- Byron The Aquarius isn't a household name, but you may have heard his lucid keys on Flying Lotus's "Roberta Flack." (He also once had a development deal producing for Eminem.) Now, the 27-year-old musician, born Byron Blaylock, finds himself in a milieu that includes his co-producer Kai Alcé, Kyle Hall, K15 out of London and GE-OLOGY, a New York artist also signed to Theo Parrish's Sound Signature label. On his new record, High Life, Blaylock goes beyond his peers, working with heady, jazz-fusion dance music that will interest fans of Roy Ayers as much as, say, Omar-S.
The High Life EP might be the most virtuosic house record you'll hear this year. In a recent interview, Blaylock laid out his MO: "I felt like I wanted to give house music a different flavor, originality, and some live instrumentation." Opener "Aquarian Voyage" stays true to the mission statement. The track starts with a standard house beat and a catchy D-to-F bassline, kicking into high gear once Blaylock's keys come in with complex, Bill Evans-style sevenths. It sets the stage for the star of the show, an acrobatic synth that evokes disco legend Patrick Adams. The musicianship on "Aquarian Voyage" is head-spinning, yet the basic feel remains light and optimistic.

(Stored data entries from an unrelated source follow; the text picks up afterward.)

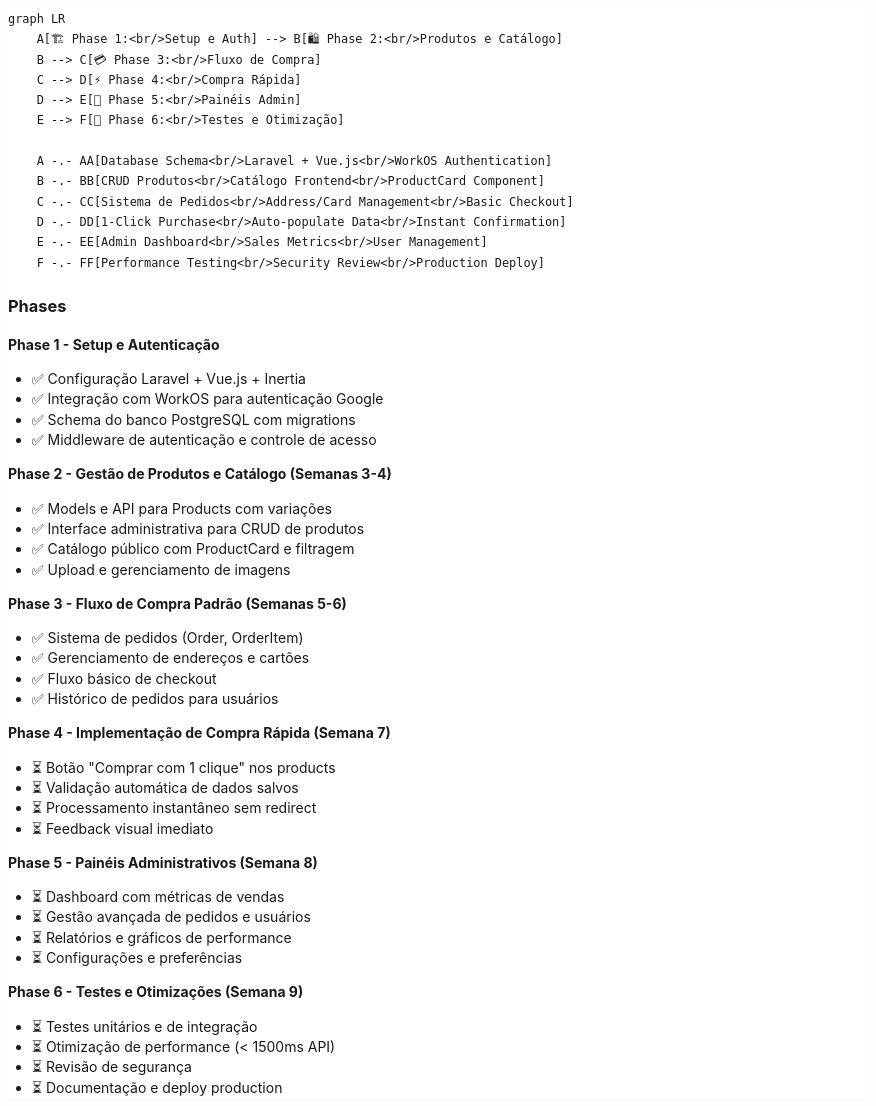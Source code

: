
```mermaid
graph LR
    A[🏗️ Phase 1:<br/>Setup e Auth] --> B[🛍️ Phase 2:<br/>Produtos e Catálogo]
    B --> C[💳 Phase 3:<br/>Fluxo de Compra]
    C --> D[⚡ Phase 4:<br/>Compra Rápida]
    D --> E[👑 Phase 5:<br/>Painéis Admin]
    E --> F[🧪 Phase 6:<br/>Testes e Otimização]
    
    A -.- AA[Database Schema<br/>Laravel + Vue.js<br/>WorkOS Authentication]
    B -.- BB[CRUD Produtos<br/>Catálogo Frontend<br/>ProductCard Component]
    C -.- CC[Sistema de Pedidos<br/>Address/Card Management<br/>Basic Checkout]
    D -.- DD[1-Click Purchase<br/>Auto-populate Data<br/>Instant Confirmation]
    E -.- EE[Admin Dashboard<br/>Sales Metrics<br/>User Management]
    F -.- FF[Performance Testing<br/>Security Review<br/>Production Deploy]
```

### Phases

**Phase 1 - Setup e Autenticação**
- ✅ Configuração Laravel + Vue.js + Inertia
- ✅ Integração com WorkOS para autenticação Google 
- ✅ Schema do banco PostgreSQL com migrations
- ✅ Middleware de autenticação e controle de acesso

**Phase 2 - Gestão de Produtos e Catálogo (Semanas 3-4)**
- ✅ Models e API para Products com variações
- ✅ Interface administrativa para CRUD de produtos
- ✅ Catálogo público com ProductCard e filtragem
- ✅ Upload e gerenciamento de imagens

**Phase 3 - Fluxo de Compra Padrão (Semanas 5-6)**
- ✅ Sistema de pedidos (Order, OrderItem)
- ✅ Gerenciamento de endereços e cartões
- ✅ Fluxo básico de checkout
- ✅ Histórico de pedidos para usuários

**Phase 4 - Implementação de Compra Rápida (Semana 7)**
- ⏳ Botão "Comprar com 1 clique" nos products
- ⏳ Validação automática de dados salvos
- ⏳ Processamento instantâneo sem redirect
- ⏳ Feedback visual imediato

**Phase 5 - Painéis Administrativos (Semana 8)**
- ⏳ Dashboard com métricas de vendas
- ⏳ Gestão avançada de pedidos e usuários
- ⏳ Relatórios e gráficos de performance
- ⏳ Configurações e preferências

**Phase 6 - Testes e Otimizações (Semana 9)**
- ⏳ Testes unitários e de integração
- ⏳ Otimização de performance (< 1500ms API)
- ⏳ Revisão de segurança
- ⏳ Documentação e deploy production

On the B-side, "Run Sa" clearly references the cosmic jazz visionary. Appropriately, Alcé and Blaylock pick up a live drummer, Dmitri Walker, and swap out the bass synth for a plucked upright. This cut is a vamp rather than a fully fleshed-out idea, and though it was likely jammed out fast, it's more musically proficient than most dance records. It's performed live, but the drumming is tight—an adventurous DJ could conceivably mix with the record. "I think nowadays that's what music is missing: live frequencies," Blaylock also said. Indeed, these tracks stand out in a sea of quantized four-bar loops.